Dalam sambutannya, Wagub Johni Asadoma tak sekadar memberi apresiasi. Ia mendorong agar festival ini dirancang lebih meriah dan berkelanjutan. “Kalau perlu, anak-anak sekolah diliburkan saat festival ini, supaya mereka terlibat langsung. Kita tanamkan budaya sejak dini. Ajak mereka membuat karya seni, kerajinan lokal, dan pamerkan dalam festival,” ucap Johni. Suaranya lantang, tangannya menunjuk ke arah panggung budaya yang dibangun seadanya di tepi pantai.

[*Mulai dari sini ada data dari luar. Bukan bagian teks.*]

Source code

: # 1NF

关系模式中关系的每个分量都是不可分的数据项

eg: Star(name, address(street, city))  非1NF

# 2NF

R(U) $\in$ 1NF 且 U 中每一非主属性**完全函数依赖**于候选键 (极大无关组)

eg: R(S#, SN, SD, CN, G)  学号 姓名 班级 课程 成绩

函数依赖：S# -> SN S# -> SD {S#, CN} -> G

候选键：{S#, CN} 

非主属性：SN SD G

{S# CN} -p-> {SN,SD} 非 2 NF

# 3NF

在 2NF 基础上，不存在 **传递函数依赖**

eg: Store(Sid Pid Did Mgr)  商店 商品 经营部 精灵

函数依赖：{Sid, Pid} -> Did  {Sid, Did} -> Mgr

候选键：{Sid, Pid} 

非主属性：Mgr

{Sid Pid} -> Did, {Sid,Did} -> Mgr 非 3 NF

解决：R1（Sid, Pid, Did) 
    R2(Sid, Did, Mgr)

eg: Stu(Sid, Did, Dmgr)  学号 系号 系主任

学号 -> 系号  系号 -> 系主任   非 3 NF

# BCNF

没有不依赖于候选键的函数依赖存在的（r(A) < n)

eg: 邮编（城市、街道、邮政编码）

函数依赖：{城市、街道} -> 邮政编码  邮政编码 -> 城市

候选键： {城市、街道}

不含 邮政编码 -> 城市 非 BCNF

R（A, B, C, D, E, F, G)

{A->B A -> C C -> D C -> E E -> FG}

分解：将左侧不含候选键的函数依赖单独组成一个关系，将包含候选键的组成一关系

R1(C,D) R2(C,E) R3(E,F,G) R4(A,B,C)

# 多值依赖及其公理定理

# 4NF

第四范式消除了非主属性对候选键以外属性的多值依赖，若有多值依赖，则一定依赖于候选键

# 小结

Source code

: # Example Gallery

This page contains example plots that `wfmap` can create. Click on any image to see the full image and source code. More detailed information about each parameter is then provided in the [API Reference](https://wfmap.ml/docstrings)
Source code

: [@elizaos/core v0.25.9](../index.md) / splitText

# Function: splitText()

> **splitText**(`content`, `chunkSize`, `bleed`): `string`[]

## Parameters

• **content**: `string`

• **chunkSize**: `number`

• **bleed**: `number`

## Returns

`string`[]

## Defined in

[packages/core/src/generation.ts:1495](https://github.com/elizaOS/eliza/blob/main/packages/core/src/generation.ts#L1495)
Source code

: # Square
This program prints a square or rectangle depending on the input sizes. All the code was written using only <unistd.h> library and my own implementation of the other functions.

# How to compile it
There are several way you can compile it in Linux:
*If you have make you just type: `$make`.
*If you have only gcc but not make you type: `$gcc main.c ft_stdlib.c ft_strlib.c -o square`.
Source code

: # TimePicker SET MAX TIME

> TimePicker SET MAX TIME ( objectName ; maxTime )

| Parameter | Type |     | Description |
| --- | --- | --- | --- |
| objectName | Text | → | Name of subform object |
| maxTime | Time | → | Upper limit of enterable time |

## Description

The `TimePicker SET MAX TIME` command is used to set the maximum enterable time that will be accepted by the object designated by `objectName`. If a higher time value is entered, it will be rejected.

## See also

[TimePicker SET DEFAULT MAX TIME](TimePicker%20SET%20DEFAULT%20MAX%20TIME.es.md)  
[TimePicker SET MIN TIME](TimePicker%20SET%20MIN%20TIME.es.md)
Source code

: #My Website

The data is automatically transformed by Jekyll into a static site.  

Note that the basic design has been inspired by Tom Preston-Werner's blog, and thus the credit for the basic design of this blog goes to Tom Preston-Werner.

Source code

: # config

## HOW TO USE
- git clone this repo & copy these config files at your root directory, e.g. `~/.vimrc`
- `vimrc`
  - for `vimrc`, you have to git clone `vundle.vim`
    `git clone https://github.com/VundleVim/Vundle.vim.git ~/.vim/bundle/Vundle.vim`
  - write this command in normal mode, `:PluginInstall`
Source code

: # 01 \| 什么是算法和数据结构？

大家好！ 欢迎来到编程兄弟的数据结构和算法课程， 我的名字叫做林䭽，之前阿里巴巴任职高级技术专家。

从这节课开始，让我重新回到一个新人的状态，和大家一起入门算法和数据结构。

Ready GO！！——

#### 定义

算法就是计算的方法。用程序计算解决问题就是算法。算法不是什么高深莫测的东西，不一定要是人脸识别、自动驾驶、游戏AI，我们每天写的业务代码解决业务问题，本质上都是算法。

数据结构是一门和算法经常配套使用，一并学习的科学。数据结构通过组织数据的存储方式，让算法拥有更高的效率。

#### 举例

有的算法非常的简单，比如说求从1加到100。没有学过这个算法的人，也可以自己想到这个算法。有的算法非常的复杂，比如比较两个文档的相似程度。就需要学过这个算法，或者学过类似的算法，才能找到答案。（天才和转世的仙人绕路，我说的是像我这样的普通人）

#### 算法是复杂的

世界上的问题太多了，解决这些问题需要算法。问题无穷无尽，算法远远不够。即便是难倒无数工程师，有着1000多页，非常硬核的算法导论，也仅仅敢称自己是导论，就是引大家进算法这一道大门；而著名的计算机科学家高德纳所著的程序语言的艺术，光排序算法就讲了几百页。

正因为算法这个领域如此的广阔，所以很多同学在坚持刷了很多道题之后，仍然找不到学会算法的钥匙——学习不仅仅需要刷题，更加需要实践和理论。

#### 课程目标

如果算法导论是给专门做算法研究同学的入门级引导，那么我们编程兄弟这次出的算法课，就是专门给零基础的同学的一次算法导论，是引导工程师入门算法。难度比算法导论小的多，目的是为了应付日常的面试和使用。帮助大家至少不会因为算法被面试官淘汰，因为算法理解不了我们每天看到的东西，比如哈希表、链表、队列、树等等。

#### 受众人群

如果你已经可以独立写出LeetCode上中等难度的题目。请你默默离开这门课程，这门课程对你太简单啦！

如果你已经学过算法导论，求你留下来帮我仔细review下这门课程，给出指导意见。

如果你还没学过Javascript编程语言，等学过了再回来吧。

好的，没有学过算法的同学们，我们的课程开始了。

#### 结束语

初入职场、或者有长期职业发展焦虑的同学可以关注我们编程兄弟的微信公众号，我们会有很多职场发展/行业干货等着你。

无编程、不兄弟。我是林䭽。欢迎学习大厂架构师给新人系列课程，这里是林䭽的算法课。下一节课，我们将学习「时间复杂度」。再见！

Lebih jauh, Wagub Johni menantang masyarakat dan diaspora Pulau Pura untuk berani bermimpi lebih tinggi: menjadikan Olang Mangsari sebagai festival bertaraf internasional. “Alor punya taman laut kelas dunia, punya budaya dan kearifan lokal yang unik. Tinggal bagaimana kita kemas. Kita butuh riset, butuh promosi, dan yang terpenting: butuh keterlibatan semua pihak,” katanya.
Bupati Alor, Iskandar Lakamau tak kalah reflektif. Dalam pidato balasannya, ia menggambarkan Pulau Pura sebagai anomali alam. “Tanahnya lebih banyak batu dari tanah, tapi hikmat Tuhan membuat warga tahu cara mengolah batu menjadi kehidupan,” ujarnya. Bagi Iskandar, Olang Mangsari adalah harta intelektual yang layak dibukukan dan dimasukkan ke dalam pelajaran muatan lokal.
Gong dipukul bertiga: oleh Wagub Johni, Bupati Iskandar, dan unsur Forkopimda. Simbol dimulainya festival, tapi juga gema awal dari upaya lebih besar memperkenalkan Pulau Pura ke mata dunia.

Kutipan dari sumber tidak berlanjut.